Records from a dataset

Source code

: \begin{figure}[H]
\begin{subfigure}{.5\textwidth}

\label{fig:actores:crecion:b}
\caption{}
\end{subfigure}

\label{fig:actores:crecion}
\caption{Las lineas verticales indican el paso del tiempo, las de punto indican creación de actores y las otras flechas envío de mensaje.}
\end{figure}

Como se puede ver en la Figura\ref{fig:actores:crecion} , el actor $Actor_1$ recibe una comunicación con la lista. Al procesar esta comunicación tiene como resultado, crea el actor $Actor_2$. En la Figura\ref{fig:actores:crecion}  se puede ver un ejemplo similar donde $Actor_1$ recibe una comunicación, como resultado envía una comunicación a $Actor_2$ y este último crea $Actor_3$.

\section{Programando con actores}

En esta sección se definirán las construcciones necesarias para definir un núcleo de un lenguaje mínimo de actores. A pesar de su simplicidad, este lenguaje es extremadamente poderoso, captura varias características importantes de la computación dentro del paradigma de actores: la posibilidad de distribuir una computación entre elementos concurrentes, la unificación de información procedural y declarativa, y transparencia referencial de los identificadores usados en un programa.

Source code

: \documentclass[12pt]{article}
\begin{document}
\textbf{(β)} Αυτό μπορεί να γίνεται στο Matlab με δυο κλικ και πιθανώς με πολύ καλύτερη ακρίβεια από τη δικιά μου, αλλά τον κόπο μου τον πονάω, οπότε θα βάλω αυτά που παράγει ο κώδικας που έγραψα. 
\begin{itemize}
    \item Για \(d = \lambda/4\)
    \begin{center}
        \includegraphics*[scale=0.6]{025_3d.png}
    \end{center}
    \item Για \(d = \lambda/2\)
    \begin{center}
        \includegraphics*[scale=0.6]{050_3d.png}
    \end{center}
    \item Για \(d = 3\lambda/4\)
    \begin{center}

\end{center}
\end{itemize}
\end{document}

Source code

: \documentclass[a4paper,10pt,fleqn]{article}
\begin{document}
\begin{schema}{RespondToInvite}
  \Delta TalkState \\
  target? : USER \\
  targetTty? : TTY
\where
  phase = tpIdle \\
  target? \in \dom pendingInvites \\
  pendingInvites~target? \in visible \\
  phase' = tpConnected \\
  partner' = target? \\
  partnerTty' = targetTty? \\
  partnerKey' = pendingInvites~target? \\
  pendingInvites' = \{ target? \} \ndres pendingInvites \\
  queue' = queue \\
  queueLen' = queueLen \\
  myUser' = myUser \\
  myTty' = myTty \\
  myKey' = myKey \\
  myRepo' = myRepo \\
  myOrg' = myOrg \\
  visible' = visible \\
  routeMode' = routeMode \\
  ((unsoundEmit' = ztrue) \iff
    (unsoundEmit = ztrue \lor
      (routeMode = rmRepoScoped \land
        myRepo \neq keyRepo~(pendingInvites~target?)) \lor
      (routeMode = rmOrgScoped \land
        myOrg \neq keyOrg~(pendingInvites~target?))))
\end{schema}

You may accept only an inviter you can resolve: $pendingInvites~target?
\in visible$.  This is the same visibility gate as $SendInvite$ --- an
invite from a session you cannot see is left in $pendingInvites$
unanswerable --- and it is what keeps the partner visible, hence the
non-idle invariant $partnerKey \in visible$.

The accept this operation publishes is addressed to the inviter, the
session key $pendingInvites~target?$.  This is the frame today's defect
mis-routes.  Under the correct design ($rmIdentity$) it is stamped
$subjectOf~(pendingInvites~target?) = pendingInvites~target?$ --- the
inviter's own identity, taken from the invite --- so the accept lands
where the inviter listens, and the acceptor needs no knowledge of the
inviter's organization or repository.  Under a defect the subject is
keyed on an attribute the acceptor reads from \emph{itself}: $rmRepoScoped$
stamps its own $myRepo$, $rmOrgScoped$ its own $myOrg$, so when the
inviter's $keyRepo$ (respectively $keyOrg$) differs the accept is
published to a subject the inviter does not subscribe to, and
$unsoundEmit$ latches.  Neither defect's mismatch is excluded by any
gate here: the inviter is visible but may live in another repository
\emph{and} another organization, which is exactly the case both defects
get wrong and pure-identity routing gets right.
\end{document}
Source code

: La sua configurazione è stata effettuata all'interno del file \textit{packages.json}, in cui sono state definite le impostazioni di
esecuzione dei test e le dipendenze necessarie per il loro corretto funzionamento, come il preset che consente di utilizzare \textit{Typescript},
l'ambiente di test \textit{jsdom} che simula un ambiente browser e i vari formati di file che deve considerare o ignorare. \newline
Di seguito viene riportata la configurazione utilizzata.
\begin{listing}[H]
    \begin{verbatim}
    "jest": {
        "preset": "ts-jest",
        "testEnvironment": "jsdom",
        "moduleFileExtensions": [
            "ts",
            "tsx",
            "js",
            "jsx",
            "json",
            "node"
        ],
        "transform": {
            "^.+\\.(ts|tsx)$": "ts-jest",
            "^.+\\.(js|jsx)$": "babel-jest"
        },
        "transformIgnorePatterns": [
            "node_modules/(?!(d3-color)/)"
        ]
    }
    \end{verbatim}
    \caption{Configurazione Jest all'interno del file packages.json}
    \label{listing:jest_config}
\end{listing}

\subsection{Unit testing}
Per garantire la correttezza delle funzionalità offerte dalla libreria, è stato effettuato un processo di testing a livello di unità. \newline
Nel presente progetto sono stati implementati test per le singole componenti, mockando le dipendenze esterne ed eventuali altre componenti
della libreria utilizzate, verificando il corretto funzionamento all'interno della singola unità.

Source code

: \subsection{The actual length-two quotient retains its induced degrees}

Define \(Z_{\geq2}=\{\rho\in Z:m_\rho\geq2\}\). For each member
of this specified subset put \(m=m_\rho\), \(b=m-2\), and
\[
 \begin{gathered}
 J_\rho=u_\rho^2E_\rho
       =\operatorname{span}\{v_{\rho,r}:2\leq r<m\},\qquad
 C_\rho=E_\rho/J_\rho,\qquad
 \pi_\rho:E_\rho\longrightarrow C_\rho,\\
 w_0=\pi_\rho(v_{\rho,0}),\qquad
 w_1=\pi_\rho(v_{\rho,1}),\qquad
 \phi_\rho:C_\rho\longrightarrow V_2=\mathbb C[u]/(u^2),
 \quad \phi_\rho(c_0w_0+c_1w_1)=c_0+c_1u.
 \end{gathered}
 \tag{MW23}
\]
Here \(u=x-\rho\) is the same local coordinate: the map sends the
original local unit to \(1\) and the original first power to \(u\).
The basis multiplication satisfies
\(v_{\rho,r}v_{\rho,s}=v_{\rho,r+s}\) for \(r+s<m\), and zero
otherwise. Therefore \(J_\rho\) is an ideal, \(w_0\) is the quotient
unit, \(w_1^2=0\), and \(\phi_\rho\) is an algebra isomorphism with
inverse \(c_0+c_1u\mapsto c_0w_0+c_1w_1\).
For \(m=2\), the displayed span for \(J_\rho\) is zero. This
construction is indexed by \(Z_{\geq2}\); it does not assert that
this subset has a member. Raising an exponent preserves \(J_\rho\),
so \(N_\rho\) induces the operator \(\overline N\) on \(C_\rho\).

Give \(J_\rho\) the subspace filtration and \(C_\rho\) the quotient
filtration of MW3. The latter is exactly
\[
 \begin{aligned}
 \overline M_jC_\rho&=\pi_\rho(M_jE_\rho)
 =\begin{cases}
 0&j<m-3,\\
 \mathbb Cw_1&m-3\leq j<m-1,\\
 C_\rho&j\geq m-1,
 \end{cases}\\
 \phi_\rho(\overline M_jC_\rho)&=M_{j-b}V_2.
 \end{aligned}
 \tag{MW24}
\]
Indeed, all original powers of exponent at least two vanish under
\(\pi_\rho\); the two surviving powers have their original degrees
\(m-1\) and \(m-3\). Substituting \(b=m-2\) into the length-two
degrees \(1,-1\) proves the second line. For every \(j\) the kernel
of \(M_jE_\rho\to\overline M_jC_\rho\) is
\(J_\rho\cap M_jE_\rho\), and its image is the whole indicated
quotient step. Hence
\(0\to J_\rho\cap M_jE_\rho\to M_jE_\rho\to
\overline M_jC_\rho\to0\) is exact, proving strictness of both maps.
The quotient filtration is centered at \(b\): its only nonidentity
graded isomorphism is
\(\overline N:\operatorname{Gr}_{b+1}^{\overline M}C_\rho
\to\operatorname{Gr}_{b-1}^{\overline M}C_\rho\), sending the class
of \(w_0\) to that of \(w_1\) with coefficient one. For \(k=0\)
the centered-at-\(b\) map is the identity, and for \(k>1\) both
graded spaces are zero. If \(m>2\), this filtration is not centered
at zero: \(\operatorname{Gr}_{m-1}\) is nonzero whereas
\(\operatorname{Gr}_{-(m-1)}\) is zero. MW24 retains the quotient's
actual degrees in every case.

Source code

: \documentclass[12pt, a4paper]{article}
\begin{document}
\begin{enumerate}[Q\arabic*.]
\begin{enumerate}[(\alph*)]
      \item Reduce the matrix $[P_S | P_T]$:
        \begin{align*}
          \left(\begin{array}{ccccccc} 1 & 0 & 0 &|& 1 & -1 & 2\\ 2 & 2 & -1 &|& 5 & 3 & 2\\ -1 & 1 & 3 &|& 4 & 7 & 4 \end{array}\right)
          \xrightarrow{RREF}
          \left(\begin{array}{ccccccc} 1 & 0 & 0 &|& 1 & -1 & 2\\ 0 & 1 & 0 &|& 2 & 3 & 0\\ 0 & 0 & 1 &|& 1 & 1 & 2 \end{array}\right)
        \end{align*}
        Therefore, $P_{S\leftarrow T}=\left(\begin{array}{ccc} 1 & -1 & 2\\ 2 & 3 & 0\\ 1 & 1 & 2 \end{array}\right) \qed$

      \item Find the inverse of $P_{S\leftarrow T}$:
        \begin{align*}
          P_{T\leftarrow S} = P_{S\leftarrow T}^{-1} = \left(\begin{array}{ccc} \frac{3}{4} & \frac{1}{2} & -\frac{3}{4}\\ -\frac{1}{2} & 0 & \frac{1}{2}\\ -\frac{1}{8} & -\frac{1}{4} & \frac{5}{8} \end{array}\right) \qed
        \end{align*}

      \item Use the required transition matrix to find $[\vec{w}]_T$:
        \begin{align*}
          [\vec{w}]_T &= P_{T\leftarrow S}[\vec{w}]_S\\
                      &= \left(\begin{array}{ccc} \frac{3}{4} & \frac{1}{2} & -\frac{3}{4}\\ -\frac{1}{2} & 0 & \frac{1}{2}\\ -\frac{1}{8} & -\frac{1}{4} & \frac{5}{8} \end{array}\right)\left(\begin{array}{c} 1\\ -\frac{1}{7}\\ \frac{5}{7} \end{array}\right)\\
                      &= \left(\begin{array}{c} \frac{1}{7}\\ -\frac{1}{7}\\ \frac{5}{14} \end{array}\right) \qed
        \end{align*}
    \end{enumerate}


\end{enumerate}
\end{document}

» Exercise description:
From the records above, extract exactly and only the lines that begin at the line with "visible' = visible \\" and stop after the line with "(routeMode = rmOrgScoped \land".

» Task result:
  visible' = visible \\
  routeMode' = routeMode \\
  ((unsoundEmit' = ztrue) \iff
    (unsoundEmit = ztrue \lor
      (routeMode = rmRepoScoped \land
        myRepo \neq keyRepo~(pendingInvites~target?)) \lor
      (routeMode = rmOrgScoped \land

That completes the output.